Retiring colonel working to address traumatic brain injuries in servicemembers, athletes

By SYLVIA CARIGNAN | The Frederick News-Post, Md. (Tribune News Service) | Published: August 11, 2015

Army Col. Dallas Hack landed in Kuwait for a new assignment on Sept. 10, 2001.

At the time, he was tasked with leading medical care efforts for the Army’s forces in the Middle East, but the assignment for which he prepared was not the assignment he got.

The war in the Middle East began after the attacks of Sept. 11, and soldiers came to military hospitals with devastating injuries he’d never seen before. At that moment, Hack said, he began to understand where his talents were needed.

“That changed my focus as to what I felt like I needed to spend the rest of my life doing,” he said.

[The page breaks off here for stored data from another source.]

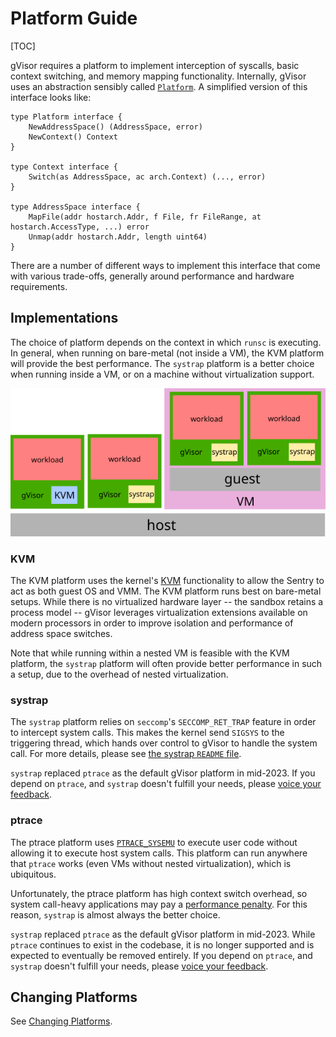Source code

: # Platform Guide

[TOC]

gVisor requires a platform to implement interception of syscalls, basic context
switching, and memory mapping functionality. Internally, gVisor uses an
abstraction sensibly called [`Platform`][platform]. A simplified version of this
interface looks like:

```golang
type Platform interface {
    NewAddressSpace() (AddressSpace, error)
    NewContext() Context
}

type Context interface {
    Switch(as AddressSpace, ac arch.Context) (..., error)
}

type AddressSpace interface {
    MapFile(addr hostarch.Addr, f File, fr FileRange, at hostarch.AccessType, ...) error
    Unmap(addr hostarch.Addr, length uint64)
}
```

There are a number of different ways to implement this interface that come with
various trade-offs, generally around performance and hardware requirements.

## Implementations

The choice of platform depends on the context in which `runsc` is executing. In
general, when running on bare-metal (not inside a VM), the KVM platform will
provide the best performance. The `systrap` platform is a better choice when
running inside a VM, or on a machine without virtualization support.

![Platforms](platforms.png "Platform examples.")

### KVM

The KVM platform uses the kernel's [KVM][kvm] functionality to allow the Sentry
to act as both guest OS and VMM. The KVM platform runs best on bare-metal
setups. While there is no virtualized hardware layer -- the sandbox retains a
process model -- gVisor leverages virtualization extensions available on modern
processors in order to improve isolation and performance of address space
switches.

Note that while running within a nested VM is feasible with the KVM platform,
the `systrap` platform will often provide better performance in such a setup,
due to the overhead of nested virtualization.

### systrap

The `systrap` platform relies on `seccomp`'s `SECCOMP_RET_TRAP` feature in order
to intercept system calls. This makes the kernel send `SIGSYS` to the triggering
thread, which hands over control to gVisor to handle the system call. For more
details, please see
[the systrap `README` file](https://github.com/google/gvisor/blob/master/pkg/sentry/platform/systrap/README.md).

`systrap` replaced `ptrace` as the default gVisor platform in mid-2023. If you
depend on `ptrace`, and `systrap` doesn't fulfill your needs, please
[voice your feedback](../community.md).

### ptrace

The ptrace platform uses [`PTRACE_SYSEMU`][ptrace] to execute user code without
allowing it to execute host system calls. This platform can run anywhere that
`ptrace` works (even VMs without nested virtualization), which is ubiquitous.

Unfortunately, the ptrace platform has high context switch overhead, so system
call-heavy applications may pay a [performance penalty](./performance.md). For
this reason, `systrap` is almost always the better choice.

`systrap` replaced `ptrace` as the default gVisor platform in mid-2023. While
`ptrace` continues to exist in the codebase, it is no longer supported and is
expected to eventually be removed entirely. If you depend on `ptrace`, and
`systrap` doesn't fulfill your needs, please
[voice your feedback](../community.md).

## Changing Platforms

See [Changing Platforms](../user_guide/platforms.md).

[kvm]: https://www.kernel.org/doc/Documentation/virtual/kvm/api.txt
[platform]: https://cs.opensource.google/gvisor/gvisor/+/release-20190304.1:pkg/sentry/platform/platform.go;l=33
[ptrace]: http://man7.org/linux/man-pages/man2/ptrace.2.html
[GKE Sandbox]: https://cloud.google.com/kubernetes-engine/docs/concepts/sandbox-pods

Hack, who lives near Harpers Ferry, West Virginia, said he has wanted to be a doctor since he was 3 years old. He was inspired by his hometown church in Saskatchewan, Canada, which sent missionary doctors to treat people around the world.

He came to the United States and graduated from Loma Linda University School of Medicine in California in 1976.

After spending a few years working in biomedical engineering, he got an invitation from the U.S. Army Medical Research Institute of Infectious Diseases at Fort Detrick to work in molecular modeling.

“It was one of the best career decisions I ever made,” he said.

When he arrived at USAMRIID in 1987, he got a uniform and a new title: major.

After a few years at Fort Detrick, he went to Fort Knox, Kentucky, to work in medical management and became Lt. Col. Hack. He spent a few years in hospitals abroad, then was sent to Kuwait.

At the time, there was little talk of traumatic brain injuries.

“We were caught kind of unprepared for that trauma,” he said.

The injuries American forces suffered in the theater were the “tip of the iceberg,” according to Hack.

Once generals started hearing that many service members went through treatment and suffered from mental health problems after being discharged, Hack said the field of military medicine needed to realign its priorities.

“The old ‘Be tough. Get back in there’ wasn’t working,” he said.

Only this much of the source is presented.